Many Scientists Convert To Islam

By Nomi Stone

Conversations with a Muslim friend


So, if you don’t believe in full it means you don’t
believe. Words tumble onto the rock. A book
food and women. Who are these women?
My friend says, “This life is like a twenty-minute train ride.”
He says, “I live inside my
faith more fully every day.”
I am standing on soaked pavement outside
that majestic hotel in the center of town.

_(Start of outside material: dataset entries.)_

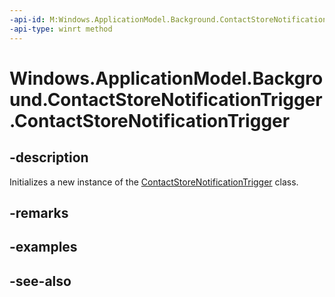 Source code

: ----api-id: M:Windows.ApplicationModel.Background.ContactStoreNotificationTrigger.#ctor
-api-type: winrt method
---<!-- Method syntaxpublic ContactStoreNotificationTrigger()--># Windows.ApplicationModel.Background.ContactStoreNotificationTrigger.ContactStoreNotificationTrigger## -descriptionInitializes a new instance of the [ContactStoreNotificationTrigger](contactstorenotificationtrigger.md) class.## -remarks## -examples## -see-also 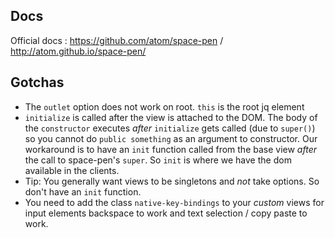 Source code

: ## Docs
Official docs : https://github.com/atom/space-pen / http://atom.github.io/space-pen/

## Gotchas

* The `outlet` option does not work on root. `this` is the root jq element
* `initialize` is called after the view is attached to the DOM. The body of the `constructor` executes *after* `initialize` gets called (due to `super()`) so you cannot do `public something` as an argument to constructor. Our workaround is to have an `init` function called from the base view *after* the call to space-pen's `super`. So `init` is where we have the dom available in the clients.
* Tip: You generally want views to be singletons and *not* take options.  So don't have an `init` function.
* You need to add the class `native-key-bindings` to your *custom* views for input elements backspace to work and text selection / copy paste to work.
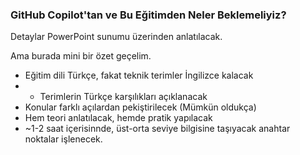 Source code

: ### GitHub Copilot'tan ve Bu Eğitimden Neler Beklemeliyiz?
Detaylar PowerPoint sunumu üzerinden anlatılacak.

Ama burada mini bir özet geçelim. 

- Eğitim dili Türkçe, fakat teknik terimler İngilizce kalacak
- - Terimlerin Türkçe karşılıkları açıklanacak
- Konular farklı açılardan pekiştirilecek (Mümkün oldukça)
- Hem teori anlatılacak, hemde pratik yapılacak
- ~1-2 saat içerisinnde, üst-orta seviye bilgisine taşıyacak anahtar noktalar işlenecek.

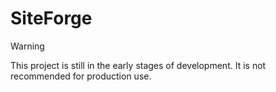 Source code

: # SiteForge

> [!WARNING]
> This project is still in the early stages of development. It is not recommended for production use.
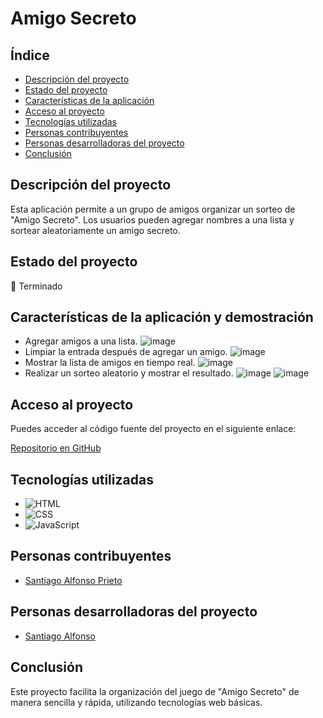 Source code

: # Amigo Secreto

## Índice

- [Descripción del proyecto](#descripción-del-proyecto)
- [Estado del proyecto](#estado-del-proyecto)
- [Características de la aplicación](#características-de-la-aplicación-y-demostración)
- [Acceso al proyecto](#acceso-al-proyecto)
- [Tecnologías utilizadas](#tecnologías-utilizadas)
- [Personas contribuyentes](#personas-contribuyentes)
- [Personas desarrolladoras del proyecto](#personas-desarrolladoras-del-proyecto)
- [Conclusión](#conclusión)

## Descripción del proyecto

Esta aplicación permite a un grupo de amigos organizar un sorteo de "Amigo Secreto". Los usuarios pueden agregar nombres a una lista y sortear aleatoriamente un amigo secreto.

## Estado del proyecto

🚀 Terminado

## Características de la aplicación y demostración

- Agregar amigos a una lista.
  ![image](https://github.com/user-attachments/assets/e6c7ad6f-6abc-49e3-8f56-414b003b7cca)
- Limpiar la entrada después de agregar un amigo.
  ![image](https://github.com/user-attachments/assets/6e461e7b-991b-453d-996c-67d4a3d0797a)
- Mostrar la lista de amigos en tiempo real.
  ![image](https://github.com/user-attachments/assets/db0c67a8-196f-4108-90fb-513f607b366e)
- Realizar un sorteo aleatorio y mostrar el resultado.
  ![image](https://github.com/user-attachments/assets/6385a025-2e40-4af9-8561-8cc8d78c8c51)
  ![image](https://github.com/user-attachments/assets/480fef5d-70cb-4391-a4f0-8b51e8595b02)


## Acceso al proyecto

Puedes acceder al código fuente del proyecto en el siguiente enlace:

[Repositorio en GitHub](https://github.com/SantiAlfonso/challenge-amigo-secreto_esp-main)

## Tecnologías utilizadas

- ![HTML](https://img.shields.io/badge/HTML5-E34F26?style=for-the-badge&logo=html5&logoColor=white)
- ![CSS](https://img.shields.io/badge/CSS3-1572B6?style=for-the-badge&logo=css3&logoColor=white)
- ![JavaScript](https://img.shields.io/badge/JavaScript-F7DF1E?style=for-the-badge&logo=javascript&logoColor=black)


## Personas contribuyentes

- [Santiago Alfonso Prieto](https://github.com/TuPerfil)

## Personas desarrolladoras del proyecto

- [Santiago Alfonso](https://github.com/SantiAlfonso)

## Conclusión

Este proyecto facilita la organización del juego de "Amigo Secreto" de manera sencilla y rápida, utilizando tecnologías web básicas.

Just before
dark, the birds come in a furious swoop like
hornets, stinging the sky to let in
what is on the other side.
Then the next life is equally
about the body, denied in the first?
“Do you know the Prophet knew the exact number of bones in the human
body? And why do you ask so many questions? You ask
more questions than you take in breaths of air.”
The birds beat. They crumple in
rivers of sky. At the same time every day. Kierkegaard said that
every instant a man in despair is contracting it. My friend is not
in despair; I am not in despair.
Kierkegaard says there are three kinds of despair: despair
at not being conscious of having a self, despair at not being
willing to be oneself, and despair at willingness to be
oneself. Listen, the train. Why complain about
the seat, the air conditioner? Just do
your best until you arrive.
During Ramadan, I fasted a week. I went to the mosque.
My friend’s uncle said:
“So you are becoming Muslim?” I said: “No.” He said: “Shame
on you.”
In the cold November current, there is a whirring of wings. Sometimes
they cloud into petals, sometimes they don’t.
When the forehead presses to the earth, the blood moves
down. In the joining, the self lightens. You must count the three perfect
joints of each finger to keep time. Make no mistake, you leave the body only
through the body. The train ride. This quiet voice that is borrowed or my own.